Each line below that contains the word "game" must be copied.

::: Data for review

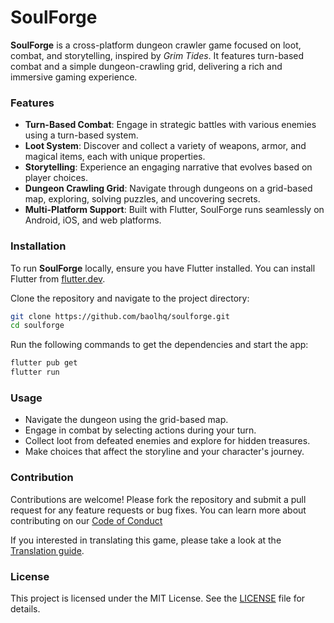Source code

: # SoulForge

**SoulForge** is a cross-platform dungeon crawler game focused on loot, combat, and storytelling, inspired by _Grim Tides_. It features turn-based combat and a simple dungeon-crawling grid, delivering a rich and immersive gaming experience.

### Features

- **Turn-Based Combat**: Engage in strategic battles with various enemies using a turn-based system.
- **Loot System**: Discover and collect a variety of weapons, armor, and magical items, each with unique properties.
- **Storytelling**: Experience an engaging narrative that evolves based on player choices.
- **Dungeon Crawling Grid**: Navigate through dungeons on a grid-based map, exploring, solving puzzles, and uncovering secrets.
- **Multi-Platform Support**: Built with Flutter, SoulForge runs seamlessly on Android, iOS, and web platforms.

### Installation

To run **SoulForge** locally, ensure you have Flutter installed. You can install Flutter from [flutter.dev](https://flutter.dev).

Clone the repository and navigate to the project directory:

```bash
git clone https://github.com/baolhq/soulforge.git
cd soulforge
```

Run the following commands to get the dependencies and start the app:

```bash
flutter pub get
flutter run
```

### Usage

- Navigate the dungeon using the grid-based map.
- Engage in combat by selecting actions during your turn.
- Collect loot from defeated enemies and explore for hidden treasures.
- Make choices that affect the storyline and your character's journey.

### Contribution

Contributions are welcome! Please fork the repository and submit a pull request for any feature requests or bug fixes. You can learn more about contributing on our [Code of Conduct](CODE_OF_CONDUCT.md)

If you interested in translating this game, please take a look at the [Translation guide](docs/translation_guide.md).

### License

This project is licensed under the MIT License. See the [LICENSE](LICENSE) file for details.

::::::

Answer for this exercise:
**SoulForge** is a cross-platform dungeon crawler game focused on loot, combat, and storytelling, inspired by _Grim Tides_. It features turn-based combat and a simple dungeon-crawling grid, delivering a rich and immersive gaming experience.
If you interested in translating this game, please take a look at the [Translation guide](docs/translation_guide.md).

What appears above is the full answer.